Said first year senor team athlete Sarah Dougherty, who was named to the eight in August:
"I feel like those words are never really spoken, and I think it is kind of something that is fine to be unspoken because we all know what we expect of each other," she said. "We don’t like to think about an end result. We think more about the process to get there.
"We all trust Tom's program, and Tom. So it's fine to say I'm a little bit nervous, but I'm only nervous to just not do our best because I know our best will be a reflection of all the work we put in this year."
Still, Terhaar said, questions about defending a string of championships isn't a terrible problem to have.
"I guess it's a better question to have than why haven't you won in eleven years."
Women's Four
Another focus of the coming World Championships for the women will be the changes in the Olympic schedule that were passed at the 2017 Extraordinary Congress when the lightweight men's four was eliminated and the women's four was added in.

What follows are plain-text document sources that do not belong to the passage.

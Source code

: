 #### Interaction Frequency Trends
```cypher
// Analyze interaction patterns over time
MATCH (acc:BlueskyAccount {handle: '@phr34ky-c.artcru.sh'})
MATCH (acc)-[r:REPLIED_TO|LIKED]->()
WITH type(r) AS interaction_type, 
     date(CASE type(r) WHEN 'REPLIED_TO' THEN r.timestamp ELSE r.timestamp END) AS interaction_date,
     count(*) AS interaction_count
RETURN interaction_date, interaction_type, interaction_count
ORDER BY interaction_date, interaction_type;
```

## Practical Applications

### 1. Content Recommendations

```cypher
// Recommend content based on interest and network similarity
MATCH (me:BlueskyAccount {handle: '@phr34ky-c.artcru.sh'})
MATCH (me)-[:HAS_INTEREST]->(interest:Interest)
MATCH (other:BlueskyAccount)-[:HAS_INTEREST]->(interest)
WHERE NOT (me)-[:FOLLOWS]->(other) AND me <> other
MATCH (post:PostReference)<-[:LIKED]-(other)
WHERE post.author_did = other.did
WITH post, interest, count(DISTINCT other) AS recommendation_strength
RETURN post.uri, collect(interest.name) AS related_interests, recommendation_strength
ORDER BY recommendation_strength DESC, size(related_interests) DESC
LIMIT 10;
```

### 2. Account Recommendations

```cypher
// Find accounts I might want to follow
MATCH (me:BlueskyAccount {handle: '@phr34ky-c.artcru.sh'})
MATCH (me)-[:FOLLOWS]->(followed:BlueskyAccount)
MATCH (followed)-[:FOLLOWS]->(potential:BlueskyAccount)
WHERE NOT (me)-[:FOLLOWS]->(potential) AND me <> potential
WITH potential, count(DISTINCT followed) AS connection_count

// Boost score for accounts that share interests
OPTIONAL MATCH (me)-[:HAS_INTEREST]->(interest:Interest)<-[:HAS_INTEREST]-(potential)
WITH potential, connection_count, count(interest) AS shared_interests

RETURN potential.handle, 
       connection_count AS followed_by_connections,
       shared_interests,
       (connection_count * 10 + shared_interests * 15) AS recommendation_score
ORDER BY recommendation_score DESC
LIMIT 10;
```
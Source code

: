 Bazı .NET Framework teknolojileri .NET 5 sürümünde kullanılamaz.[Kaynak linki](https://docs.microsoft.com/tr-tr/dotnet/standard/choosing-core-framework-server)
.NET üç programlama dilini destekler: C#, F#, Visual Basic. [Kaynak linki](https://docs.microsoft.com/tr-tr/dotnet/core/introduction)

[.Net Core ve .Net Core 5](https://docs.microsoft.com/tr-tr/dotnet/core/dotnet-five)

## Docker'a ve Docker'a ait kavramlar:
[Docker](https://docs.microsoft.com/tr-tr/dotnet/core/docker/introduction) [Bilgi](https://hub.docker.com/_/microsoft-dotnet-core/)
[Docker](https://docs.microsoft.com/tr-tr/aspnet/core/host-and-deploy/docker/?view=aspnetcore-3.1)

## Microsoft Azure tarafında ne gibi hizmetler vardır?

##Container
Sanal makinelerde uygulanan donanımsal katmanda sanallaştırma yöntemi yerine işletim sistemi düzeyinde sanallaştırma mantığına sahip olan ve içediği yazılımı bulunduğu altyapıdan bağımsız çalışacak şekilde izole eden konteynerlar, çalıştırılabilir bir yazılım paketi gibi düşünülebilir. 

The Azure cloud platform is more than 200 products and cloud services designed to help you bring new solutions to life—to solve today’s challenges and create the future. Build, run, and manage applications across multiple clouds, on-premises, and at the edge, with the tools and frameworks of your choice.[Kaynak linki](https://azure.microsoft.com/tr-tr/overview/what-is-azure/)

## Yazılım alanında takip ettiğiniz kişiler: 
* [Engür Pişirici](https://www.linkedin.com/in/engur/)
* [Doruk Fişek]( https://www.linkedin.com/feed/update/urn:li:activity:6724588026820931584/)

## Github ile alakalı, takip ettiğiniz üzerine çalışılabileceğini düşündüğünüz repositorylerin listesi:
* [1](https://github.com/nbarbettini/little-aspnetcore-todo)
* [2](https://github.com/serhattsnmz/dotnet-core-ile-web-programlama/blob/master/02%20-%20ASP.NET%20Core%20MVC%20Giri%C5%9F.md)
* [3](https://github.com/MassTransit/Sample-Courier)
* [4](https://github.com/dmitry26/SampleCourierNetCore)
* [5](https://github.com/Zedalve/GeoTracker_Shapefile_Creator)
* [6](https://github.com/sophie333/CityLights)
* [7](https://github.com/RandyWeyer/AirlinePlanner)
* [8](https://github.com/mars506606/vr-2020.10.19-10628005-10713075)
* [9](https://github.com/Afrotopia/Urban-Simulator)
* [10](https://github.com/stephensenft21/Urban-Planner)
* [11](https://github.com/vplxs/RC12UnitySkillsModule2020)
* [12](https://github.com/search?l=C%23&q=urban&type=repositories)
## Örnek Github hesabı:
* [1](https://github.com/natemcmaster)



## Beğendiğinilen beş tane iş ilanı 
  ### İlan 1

The women's four has been primarily used at World Championships and World Cup events as a development boat. It was a lightly subscribed event that was even dropped from the senior women's world championship for 2012 and then added back in in 2013 – and now it is an Olympic event.
Some early speculation about the impact of the addition of the four centered on how it would affect the number of countries that enter a women's eight, meaning that if a federation doesn't feel it can compete for a medal in the eight, it would just enter a four and focus resources there.
This year, there are two fewer entries in the women's eight over the 10 that competed in the previous two world championships in 2014 and 2015. There is however, a jump in the fours entries. Fifteen countries have crews entered in the four, the same number as entered in the 2016 senior world championships. There were only five in 2015 World Rowing Championships.
Asked he felt the addition of the four would have an impact on the competitive level of the women's eight, Terhaar pointed to a similar early view of the impact that Title IX would have on the strength on NCAA women's rowing.
"This is the Olympics, and everyone who is winning, medaling or going for it, is fast," Terhaar said. "The counter argument is when women's rowing became an NCAA sport, it was being said that all these programs will water down the talent.
"And what happened? It got filled in and the level was only raised, and I think that's what we're going to see happen. You are going to have to be very fast and very fit to medal in any event. Everyone in the world wants an Olympic medal, so I don't think it will water anything down. It will just provide more opportunity for women to perform at a higher level," he said.